§ **Collected data**:

────────────────

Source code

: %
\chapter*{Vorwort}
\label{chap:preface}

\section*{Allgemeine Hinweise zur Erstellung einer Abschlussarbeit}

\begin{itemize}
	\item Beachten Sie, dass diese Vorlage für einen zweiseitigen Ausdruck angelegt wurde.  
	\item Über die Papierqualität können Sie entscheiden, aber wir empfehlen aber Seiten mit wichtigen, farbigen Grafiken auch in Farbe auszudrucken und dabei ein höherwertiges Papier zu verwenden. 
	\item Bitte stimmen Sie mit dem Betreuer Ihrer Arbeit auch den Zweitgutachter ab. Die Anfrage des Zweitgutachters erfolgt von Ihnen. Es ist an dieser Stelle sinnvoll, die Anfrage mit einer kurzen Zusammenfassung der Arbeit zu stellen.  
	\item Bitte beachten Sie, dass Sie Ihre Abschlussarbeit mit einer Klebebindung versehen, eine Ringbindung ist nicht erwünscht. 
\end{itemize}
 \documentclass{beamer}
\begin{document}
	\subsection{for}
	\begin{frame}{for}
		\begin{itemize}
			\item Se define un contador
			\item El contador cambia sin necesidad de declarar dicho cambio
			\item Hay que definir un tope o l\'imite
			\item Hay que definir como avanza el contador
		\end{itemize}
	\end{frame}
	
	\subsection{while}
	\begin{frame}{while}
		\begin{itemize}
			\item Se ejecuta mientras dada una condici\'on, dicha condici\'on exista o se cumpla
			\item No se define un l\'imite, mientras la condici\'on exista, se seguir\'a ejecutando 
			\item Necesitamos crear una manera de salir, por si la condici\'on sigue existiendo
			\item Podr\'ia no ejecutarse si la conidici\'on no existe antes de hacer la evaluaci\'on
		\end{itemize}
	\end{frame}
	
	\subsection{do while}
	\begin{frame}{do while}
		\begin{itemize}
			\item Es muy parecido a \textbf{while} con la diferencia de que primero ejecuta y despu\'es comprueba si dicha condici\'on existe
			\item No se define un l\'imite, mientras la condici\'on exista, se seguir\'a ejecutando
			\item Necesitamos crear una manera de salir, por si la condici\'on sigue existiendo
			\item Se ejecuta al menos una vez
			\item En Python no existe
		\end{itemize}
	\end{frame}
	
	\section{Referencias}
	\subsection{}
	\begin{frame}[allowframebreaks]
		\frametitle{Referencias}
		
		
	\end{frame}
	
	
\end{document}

────────────────

Quote all the records. Keep every word exact.

§ **Result of this task**:
Source code

: %
\chapter*{Vorwort}
\label{chap:preface}

\section*{Allgemeine Hinweise zur Erstellung einer Abschlussarbeit}

\begin{itemize}
	\item Beachten Sie, dass diese Vorlage für einen zweiseitigen Ausdruck angelegt wurde.  
	\item Über die Papierqualität können Sie entscheiden, aber wir empfehlen aber Seiten mit wichtigen, farbigen Grafiken auch in Farbe auszudrucken und dabei ein höherwertiges Papier zu verwenden. 
	\item Bitte stimmen Sie mit dem Betreuer Ihrer Arbeit auch den Zweitgutachter ab. Die Anfrage des Zweitgutachters erfolgt von Ihnen. Es ist an dieser Stelle sinnvoll, die Anfrage mit einer kurzen Zusammenfassung der Arbeit zu stellen.  
	\item Bitte beachten Sie, dass Sie Ihre Abschlussarbeit mit einer Klebebindung versehen, eine Ringbindung ist nicht erwünscht. 
\end{itemize}
 \documentclass{beamer}
\begin{document}
	\subsection{for}
	\begin{frame}{for}
		\begin{itemize}
			\item Se define un contador
			\item El contador cambia sin necesidad de declarar dicho cambio
			\item Hay que definir un tope o l\'imite
			\item Hay que definir como avanza el contador
		\end{itemize}
	\end{frame}
	
	\subsection{while}
	\begin{frame}{while}
		\begin{itemize}
			\item Se ejecuta mientras dada una condici\'on, dicha condici\'on exista o se cumpla
			\item No se define un l\'imite, mientras la condici\'on exista, se seguir\'a ejecutando 
			\item Necesitamos crear una manera de salir, por si la condici\'on sigue existiendo
			\item Podr\'ia no ejecutarse si la conidici\'on no existe antes de hacer la evaluaci\'on
		\end{itemize}
	\end{frame}
	
	\subsection{do while}
	\begin{frame}{do while}
		\begin{itemize}
			\item Es muy parecido a \textbf{while} con la diferencia de que primero ejecuta y despu\'es comprueba si dicha condici\'on existe
			\item No se define un l\'imite, mientras la condici\'on exista, se seguir\'a ejecutando
			\item Necesitamos crear una manera de salir, por si la condici\'on sigue existiendo
			\item Se ejecuta al menos una vez
			\item En Python no existe
		\end{itemize}
	\end{frame}
	
	\section{Referencias}
	\subsection{}
	\begin{frame}[allowframebreaks]
		\frametitle{Referencias}
		
		
	\end{frame}
	
	
\end{document}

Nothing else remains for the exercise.